Start of DATA SUPPLIED
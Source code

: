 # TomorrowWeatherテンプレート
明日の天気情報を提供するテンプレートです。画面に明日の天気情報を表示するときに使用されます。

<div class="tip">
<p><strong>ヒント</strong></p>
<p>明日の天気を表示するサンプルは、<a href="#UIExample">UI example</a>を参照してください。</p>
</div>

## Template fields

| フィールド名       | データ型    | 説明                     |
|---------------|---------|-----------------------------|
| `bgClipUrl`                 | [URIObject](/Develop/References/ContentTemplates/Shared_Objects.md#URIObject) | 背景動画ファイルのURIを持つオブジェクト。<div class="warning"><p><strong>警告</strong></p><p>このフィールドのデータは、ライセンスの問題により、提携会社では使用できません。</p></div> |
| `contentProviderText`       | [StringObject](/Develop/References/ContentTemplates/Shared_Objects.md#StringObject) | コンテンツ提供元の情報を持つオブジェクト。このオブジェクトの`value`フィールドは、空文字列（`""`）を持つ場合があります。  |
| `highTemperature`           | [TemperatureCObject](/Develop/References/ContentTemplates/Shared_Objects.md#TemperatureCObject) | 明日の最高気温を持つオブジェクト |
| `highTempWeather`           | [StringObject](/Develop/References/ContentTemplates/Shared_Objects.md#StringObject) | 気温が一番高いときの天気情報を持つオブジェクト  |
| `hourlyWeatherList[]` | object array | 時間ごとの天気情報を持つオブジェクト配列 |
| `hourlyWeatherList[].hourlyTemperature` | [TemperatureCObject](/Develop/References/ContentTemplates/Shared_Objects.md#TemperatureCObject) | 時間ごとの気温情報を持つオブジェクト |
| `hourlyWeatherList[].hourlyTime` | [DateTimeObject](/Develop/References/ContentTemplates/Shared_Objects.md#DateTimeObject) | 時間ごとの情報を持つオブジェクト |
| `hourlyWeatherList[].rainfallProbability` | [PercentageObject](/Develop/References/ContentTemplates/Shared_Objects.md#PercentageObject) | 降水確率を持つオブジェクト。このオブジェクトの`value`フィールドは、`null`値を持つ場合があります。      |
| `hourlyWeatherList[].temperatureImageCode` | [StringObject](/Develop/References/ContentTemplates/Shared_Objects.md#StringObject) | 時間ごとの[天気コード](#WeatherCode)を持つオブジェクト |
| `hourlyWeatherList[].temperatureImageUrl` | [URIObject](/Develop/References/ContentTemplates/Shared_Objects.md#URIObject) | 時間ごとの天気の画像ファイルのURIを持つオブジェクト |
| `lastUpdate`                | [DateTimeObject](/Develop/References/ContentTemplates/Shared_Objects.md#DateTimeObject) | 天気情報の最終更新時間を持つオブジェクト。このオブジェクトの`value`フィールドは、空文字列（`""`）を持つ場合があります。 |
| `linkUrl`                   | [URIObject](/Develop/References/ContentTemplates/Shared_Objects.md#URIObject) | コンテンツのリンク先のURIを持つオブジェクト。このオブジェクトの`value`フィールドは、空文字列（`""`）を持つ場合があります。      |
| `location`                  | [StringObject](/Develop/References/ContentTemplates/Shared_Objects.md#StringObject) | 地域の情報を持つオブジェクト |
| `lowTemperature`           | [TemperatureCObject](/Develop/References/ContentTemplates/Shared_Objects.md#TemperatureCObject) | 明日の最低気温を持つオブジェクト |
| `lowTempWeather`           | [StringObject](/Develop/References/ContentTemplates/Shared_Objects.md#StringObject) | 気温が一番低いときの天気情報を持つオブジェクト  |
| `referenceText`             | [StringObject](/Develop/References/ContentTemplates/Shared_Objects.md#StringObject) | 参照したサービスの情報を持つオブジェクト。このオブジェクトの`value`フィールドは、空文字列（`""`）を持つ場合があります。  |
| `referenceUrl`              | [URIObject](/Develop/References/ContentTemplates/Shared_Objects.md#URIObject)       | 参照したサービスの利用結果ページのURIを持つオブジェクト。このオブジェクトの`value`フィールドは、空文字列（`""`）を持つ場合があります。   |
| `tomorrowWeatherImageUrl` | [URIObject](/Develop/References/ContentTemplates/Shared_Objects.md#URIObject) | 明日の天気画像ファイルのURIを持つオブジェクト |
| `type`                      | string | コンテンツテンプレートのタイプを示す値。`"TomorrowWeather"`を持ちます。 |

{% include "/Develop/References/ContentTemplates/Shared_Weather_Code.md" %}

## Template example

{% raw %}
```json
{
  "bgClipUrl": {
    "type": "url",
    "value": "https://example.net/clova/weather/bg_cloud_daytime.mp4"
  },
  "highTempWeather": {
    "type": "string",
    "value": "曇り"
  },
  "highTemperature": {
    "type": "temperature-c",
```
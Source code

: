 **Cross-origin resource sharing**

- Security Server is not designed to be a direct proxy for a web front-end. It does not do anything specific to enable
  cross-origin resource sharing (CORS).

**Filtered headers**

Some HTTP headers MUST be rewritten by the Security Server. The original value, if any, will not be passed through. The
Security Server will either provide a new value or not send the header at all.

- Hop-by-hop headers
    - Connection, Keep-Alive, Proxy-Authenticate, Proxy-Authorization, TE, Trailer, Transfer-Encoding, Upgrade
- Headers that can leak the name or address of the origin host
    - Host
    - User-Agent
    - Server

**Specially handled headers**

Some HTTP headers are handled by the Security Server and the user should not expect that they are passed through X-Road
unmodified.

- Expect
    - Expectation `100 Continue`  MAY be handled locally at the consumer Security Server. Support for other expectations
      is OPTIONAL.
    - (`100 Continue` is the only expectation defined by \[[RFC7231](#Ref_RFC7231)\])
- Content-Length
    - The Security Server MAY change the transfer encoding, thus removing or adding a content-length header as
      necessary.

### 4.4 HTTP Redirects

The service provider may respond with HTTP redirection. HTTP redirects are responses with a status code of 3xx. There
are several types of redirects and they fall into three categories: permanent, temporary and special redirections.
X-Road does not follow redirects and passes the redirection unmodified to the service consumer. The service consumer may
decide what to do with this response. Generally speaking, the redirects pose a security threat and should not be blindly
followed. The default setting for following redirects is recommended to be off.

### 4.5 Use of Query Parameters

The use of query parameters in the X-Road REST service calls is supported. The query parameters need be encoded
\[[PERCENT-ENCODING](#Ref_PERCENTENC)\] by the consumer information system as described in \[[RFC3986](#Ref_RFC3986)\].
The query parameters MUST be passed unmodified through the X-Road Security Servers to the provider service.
End of DATA SUPPLIED
BRIEF ->
Set down each line of the data precisely as it appears above.

SOLUTION FOR THIS EXERCISE ->
Source code

: # TomorrowWeatherテンプレート
明日の天気情報を提供するテンプレートです。画面に明日の天気情報を表示するときに使用されます。

<div class="tip">
<p><strong>ヒント</strong></p>
<p>明日の天気を表示するサンプルは、<a href="#UIExample">UI example</a>を参照してください。</p>
</div>

## Template fields

| フィールド名       | データ型    | 説明                     |
|---------------|---------|-----------------------------|
| `bgClipUrl`                 | [URIObject](/Develop/References/ContentTemplates/Shared_Objects.md#URIObject) | 背景動画ファイルのURIを持つオブジェクト。<div class="warning"><p><strong>警告</strong></p><p>このフィールドのデータは、ライセンスの問題により、提携会社では使用できません。</p></div> |
| `contentProviderText`       | [StringObject](/Develop/References/ContentTemplates/Shared_Objects.md#StringObject) | コンテンツ提供元の情報を持つオブジェクト。このオブジェクトの`value`フィールドは、空文字列（`""`）を持つ場合があります。  |
| `highTemperature`           | [TemperatureCObject](/Develop/References/ContentTemplates/Shared_Objects.md#TemperatureCObject) | 明日の最高気温を持つオブジェクト |
| `highTempWeather`           | [StringObject](/Develop/References/ContentTemplates/Shared_Objects.md#StringObject) | 気温が一番高いときの天気情報を持つオブジェクト  |
| `hourlyWeatherList[]` | object array | 時間ごとの天気情報を持つオブジェクト配列 |
| `hourlyWeatherList[].hourlyTemperature` | [TemperatureCObject](/Develop/References/ContentTemplates/Shared_Objects.md#TemperatureCObject) | 時間ごとの気温情報を持つオブジェクト |
| `hourlyWeatherList[].hourlyTime` | [DateTimeObject](/Develop/References/ContentTemplates/Shared_Objects.md#DateTimeObject) | 時間ごとの情報を持つオブジェクト |
| `hourlyWeatherList[].rainfallProbability` | [PercentageObject](/Develop/References/ContentTemplates/Shared_Objects.md#PercentageObject) | 降水確率を持つオブジェクト。このオブジェクトの`value`フィールドは、`null`値を持つ場合があります。      |
| `hourlyWeatherList[].temperatureImageCode` | [StringObject](/Develop/References/ContentTemplates/Shared_Objects.md#StringObject) | 時間ごとの[天気コード](#WeatherCode)を持つオブジェクト |
| `hourlyWeatherList[].temperatureImageUrl` | [URIObject](/Develop/References/ContentTemplates/Shared_Objects.md#URIObject) | 時間ごとの天気の画像ファイルのURIを持つオブジェクト |
| `lastUpdate`                | [DateTimeObject](/Develop/References/ContentTemplates/Shared_Objects.md#DateTimeObject) | 天気情報の最終更新時間を持つオブジェクト。このオブジェクトの`value`フィールドは、空文字列（`""`）を持つ場合があります。 |
| `linkUrl`                   | [URIObject](/Develop/References/ContentTemplates/Shared_Objects.md#URIObject) | コンテンツのリンク先のURIを持つオブジェクト。このオブジェクトの`value`フィールドは、空文字列（`""`）を持つ場合があります。      |
| `location`                  | [StringObject](/Develop/References/ContentTemplates/Shared_Objects.md#StringObject) | 地域の情報を持つオブジェクト |
| `lowTemperature`           | [TemperatureCObject](/Develop/References/ContentTemplates/Shared_Objects.md#TemperatureCObject) | 明日の最低気温を持つオブジェクト |
| `lowTempWeather`           | [StringObject](/Develop/References/ContentTemplates/Shared_Objects.md#StringObject) | 気温が一番低いときの天気情報を持つオブジェクト  |
| `referenceText`             | [StringObject](/Develop/References/ContentTemplates/Shared_Objects.md#StringObject) | 参照したサービスの情報を持つオブジェクト。このオブジェクトの`value`フィールドは、空文字列（`""`）を持つ場合があります。  |
| `referenceUrl`              | [URIObject](/Develop/References/ContentTemplates/Shared_Objects.md#URIObject)       | 参照したサービスの利用結果ページのURIを持つオブジェクト。このオブジェクトの`value`フィールドは、空文字列（`""`）を持つ場合があります。   |
| `tomorrowWeatherImageUrl` | [URIObject](/Develop/References/ContentTemplates/Shared_Objects.md#URIObject) | 明日の天気画像ファイルのURIを持つオブジェクト |
| `type`                      | string | コンテンツテンプレートのタイプを示す値。`"TomorrowWeather"`を持ちます。 |

{% include "/Develop/References/ContentTemplates/Shared_Weather_Code.md" %}

## Template example

{% raw %}
```json
{
  "bgClipUrl": {
    "type": "url",
    "value": "https://example.net/clova/weather/bg_cloud_daytime.mp4"
  },
  "highTempWeather": {
    "type": "string",
    "value": "曇り"
  },
  "highTemperature": {
    "type": "temperature-c",
```
Source code

: **Cross-origin resource sharing**

- Security Server is not designed to be a direct proxy for a web front-end. It does not do anything specific to enable
  cross-origin resource sharing (CORS).

**Filtered headers**

Some HTTP headers MUST be rewritten by the Security Server. The original value, if any, will not be passed through. The
Security Server will either provide a new value or not send the header at all.

- Hop-by-hop headers
    - Connection, Keep-Alive, Proxy-Authenticate, Proxy-Authorization, TE, Trailer, Transfer-Encoding, Upgrade
- Headers that can leak the name or address of the origin host
    - Host
    - User-Agent
    - Server

**Specially handled headers**

Some HTTP headers are handled by the Security Server and the user should not expect that they are passed through X-Road
unmodified.

- Expect
    - Expectation `100 Continue`  MAY be handled locally at the consumer Security Server. Support for other expectations
      is OPTIONAL.
    - (`100 Continue` is the only expectation defined by \[[RFC7231](#Ref_RFC7231)\])
- Content-Length
    - The Security Server MAY change the transfer encoding, thus removing or adding a content-length header as
      necessary.

### 4.4 HTTP Redirects

The service provider may respond with HTTP redirection. HTTP redirects are responses with a status code of 3xx. There
are several types of redirects and they fall into three categories: permanent, temporary and special redirections.
X-Road does not follow redirects and passes the redirection unmodified to the service consumer. The service consumer may
decide what to do with this response. Generally speaking, the redirects pose a security threat and should not be blindly
followed. The default setting for following redirects is recommended to be off.

### 4.5 Use of Query Parameters

The use of query parameters in the X-Road REST service calls is supported. The query parameters need be encoded
\[[PERCENT-ENCODING](#Ref_PERCENTENC)\] by the consumer information system as described in \[[RFC3986](#Ref_RFC3986)\].
The query parameters MUST be passed unmodified through the X-Road Security Servers to the provider service.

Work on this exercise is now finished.